The following table presents the weighted-average assumptions used to estimate the fair value of the
ESPP during the periods presented:
Year Ended
December 31,
2013 2012 2011
Volatility .......................................... 42% 48% 75%
Expected dividend yield ............................... — — —
Risk-free rate ...................................... 0.10% 0.14% 0.06%
Expected term (in years) .............................. 0.50 0.50 0.50
The following table presents the amount of stock-based compensation related to stock-based awards
to employees on the Company’s consolidated statements of operations during the periods presented
(in thousands):
Year Ended December 31,
2013 2012 2011
Cost of revenue ............................. $ 15,600 $ 6,416 $ 1,678
Sales and marketing .......................... 36,187 17,726 8,074
Product development ......................... 98,861 46,026 13,625
General and administrative ..................... 43,267 16,151 6,391
Total stock-based compensation ................ 193,915 86,319 29,768
Tax benefit from stock-based compensation ......... (52,559) (20,395) (4,679)
Total stock-based compensation, net of tax effect . . . $141,356 $ 65,924 $25,089
During the years ended December 31, 2013, 2012 and 2011, the Company capitalized $9.2 million,
$3.4 million and $0.5 million, respectively, of stock-based compensation as website development costs.

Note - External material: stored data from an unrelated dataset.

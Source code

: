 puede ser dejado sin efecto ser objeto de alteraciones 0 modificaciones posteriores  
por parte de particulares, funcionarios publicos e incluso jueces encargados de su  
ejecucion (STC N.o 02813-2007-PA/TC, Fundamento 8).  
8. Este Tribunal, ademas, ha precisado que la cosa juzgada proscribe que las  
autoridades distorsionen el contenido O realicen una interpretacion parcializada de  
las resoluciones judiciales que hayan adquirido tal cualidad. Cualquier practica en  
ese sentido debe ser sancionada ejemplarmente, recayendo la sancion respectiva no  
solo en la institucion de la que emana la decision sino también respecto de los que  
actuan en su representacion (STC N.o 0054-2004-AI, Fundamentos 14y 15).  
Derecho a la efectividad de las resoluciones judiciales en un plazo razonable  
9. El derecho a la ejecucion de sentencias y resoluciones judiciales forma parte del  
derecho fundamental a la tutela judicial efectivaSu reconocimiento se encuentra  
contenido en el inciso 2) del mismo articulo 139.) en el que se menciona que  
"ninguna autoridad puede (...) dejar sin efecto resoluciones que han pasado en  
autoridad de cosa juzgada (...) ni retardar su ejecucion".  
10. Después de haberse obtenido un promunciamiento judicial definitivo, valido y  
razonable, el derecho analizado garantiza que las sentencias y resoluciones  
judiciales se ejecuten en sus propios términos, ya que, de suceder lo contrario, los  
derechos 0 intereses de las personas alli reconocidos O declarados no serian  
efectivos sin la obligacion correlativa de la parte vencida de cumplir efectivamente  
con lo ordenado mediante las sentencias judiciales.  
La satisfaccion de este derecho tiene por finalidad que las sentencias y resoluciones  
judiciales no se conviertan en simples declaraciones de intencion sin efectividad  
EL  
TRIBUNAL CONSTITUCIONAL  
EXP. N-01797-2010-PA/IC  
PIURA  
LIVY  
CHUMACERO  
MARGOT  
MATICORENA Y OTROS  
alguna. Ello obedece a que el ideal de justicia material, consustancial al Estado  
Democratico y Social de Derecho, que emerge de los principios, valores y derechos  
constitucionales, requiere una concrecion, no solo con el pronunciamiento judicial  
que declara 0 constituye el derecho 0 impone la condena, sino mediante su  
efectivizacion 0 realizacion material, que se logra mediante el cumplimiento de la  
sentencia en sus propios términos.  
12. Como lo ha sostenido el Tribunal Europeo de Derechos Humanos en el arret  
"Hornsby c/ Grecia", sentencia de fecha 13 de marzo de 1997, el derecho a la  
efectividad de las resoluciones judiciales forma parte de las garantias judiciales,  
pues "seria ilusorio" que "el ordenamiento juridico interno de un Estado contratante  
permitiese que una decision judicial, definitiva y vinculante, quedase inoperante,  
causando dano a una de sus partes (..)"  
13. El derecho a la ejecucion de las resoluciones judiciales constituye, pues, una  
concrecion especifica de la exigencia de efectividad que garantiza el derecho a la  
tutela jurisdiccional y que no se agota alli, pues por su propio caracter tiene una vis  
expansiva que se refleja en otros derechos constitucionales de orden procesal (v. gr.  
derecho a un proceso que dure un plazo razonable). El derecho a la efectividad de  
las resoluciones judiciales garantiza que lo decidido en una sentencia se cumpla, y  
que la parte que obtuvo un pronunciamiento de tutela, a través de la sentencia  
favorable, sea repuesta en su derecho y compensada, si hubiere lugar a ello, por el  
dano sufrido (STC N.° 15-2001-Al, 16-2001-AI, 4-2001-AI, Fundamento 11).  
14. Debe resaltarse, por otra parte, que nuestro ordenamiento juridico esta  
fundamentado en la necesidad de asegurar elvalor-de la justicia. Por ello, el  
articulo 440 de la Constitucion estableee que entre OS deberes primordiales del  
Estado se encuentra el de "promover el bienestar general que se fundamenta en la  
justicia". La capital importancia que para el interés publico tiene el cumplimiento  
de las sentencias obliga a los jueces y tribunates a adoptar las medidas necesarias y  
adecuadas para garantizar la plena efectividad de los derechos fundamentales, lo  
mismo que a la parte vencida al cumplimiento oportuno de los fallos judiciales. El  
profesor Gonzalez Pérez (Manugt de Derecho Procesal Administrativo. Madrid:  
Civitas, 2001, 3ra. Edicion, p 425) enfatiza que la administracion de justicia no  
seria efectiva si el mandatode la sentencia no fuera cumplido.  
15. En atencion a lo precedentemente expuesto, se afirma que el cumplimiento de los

Management modified or accelerated the vesting terms for certain employee options, which resulted in an
additional $1.3 million, $3.0 million and $1.4 million of stock-based compensation expense for the years
ended December 31, 2013, 2012 and 2011, respectively.
12. Income Taxes
The Company accounts for income taxes in accordance with authoritative guidance, which requires
the use of the asset and liability method. Under this method, deferred income tax assets and liabilities are
determined based upon the difference between the consolidated financial statement carrying amounts and
the tax basis of assets and liabilities and are measured using the enacted tax rate expected to apply to
taxable income in the years in which the differences are expected to be reversed.